La solidez de una casa no puede ser mayor que la de sus cimientos. Todas las diferentes partes de una casa se verán afectadas por los cimientos sobre los cuales se asienta.

Lo que el cimiento es para una casa, la pregunta «¿Existe Dios? » lo es para la vida. Nuestra creencia o no creencia en Dios constituye el cimiento de nuestra manera de pensar, le da color o marco interpretativo a todas nuestras ideas acerca de la vida.

Por tanto, la interrogante más profunda que alguien puede plantearse es «¿Existe Dios? ». La razón por la cual esta pregunta es tan significativa se debe a que la respuesta que se le dé, afectará todas las respuestas a todas las demás interrogantes que nos planteemos acerca de la vida.
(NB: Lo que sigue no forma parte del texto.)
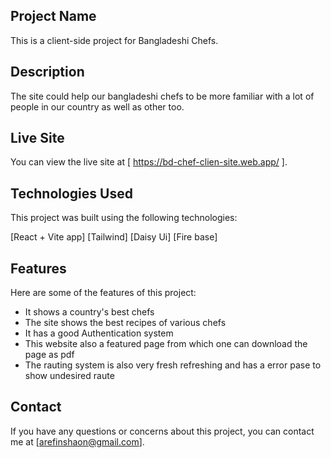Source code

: ## Project Name
This is a client-side project for Bangladeshi Chefs.

## Description
The site could help our bangladeshi chefs to be more familiar with a lot of people in our country as well as other too.

## Live Site
You can view the live site at [ https://bd-chef-clien-site.web.app/  ].

## Technologies Used
This project was built using the following technologies:

[React + Vite app]
[Tailwind]
[Daisy Ui]
[Fire base]

## Features
Here are some of the features of this project:

* It shows a country's best chefs
* The site shows the best recipes of various chefs
* It has a good Authentication system
* This website also a featured page from which one can download the page as pdf
* The rauting system is also very fresh refreshing and has a error pase to show undesired raute

## Contact
If you have any questions or concerns about this project, you can contact me at [arefinshaon@gmail.com].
Por ejemplo, digamos que un hombre responde a esta pregunta diciendo: «No, Dios no existe». Entonces, al responder este hombre a la pregunta: «¿Cómo debo vivir mi vida? », llegará a la siguiente conclusión: «Puedo vivirla como me dé la gana. Después de todo, no soy un ser creado, y no soy responsable de darle cuenta a ninguna potestad superior. La única obligación que tengo es la de contribuir a la felicidad y productividad de mis semejantes, lo cual debo hacer hasta cierto punto. Habiendo cumplido lo anterior, lo que haga con mi vida depende totalmente de mí. Como sé que no volveré a vivir después de la muerte, debo extraer de la vida todo el gusto por vivir que yo pueda».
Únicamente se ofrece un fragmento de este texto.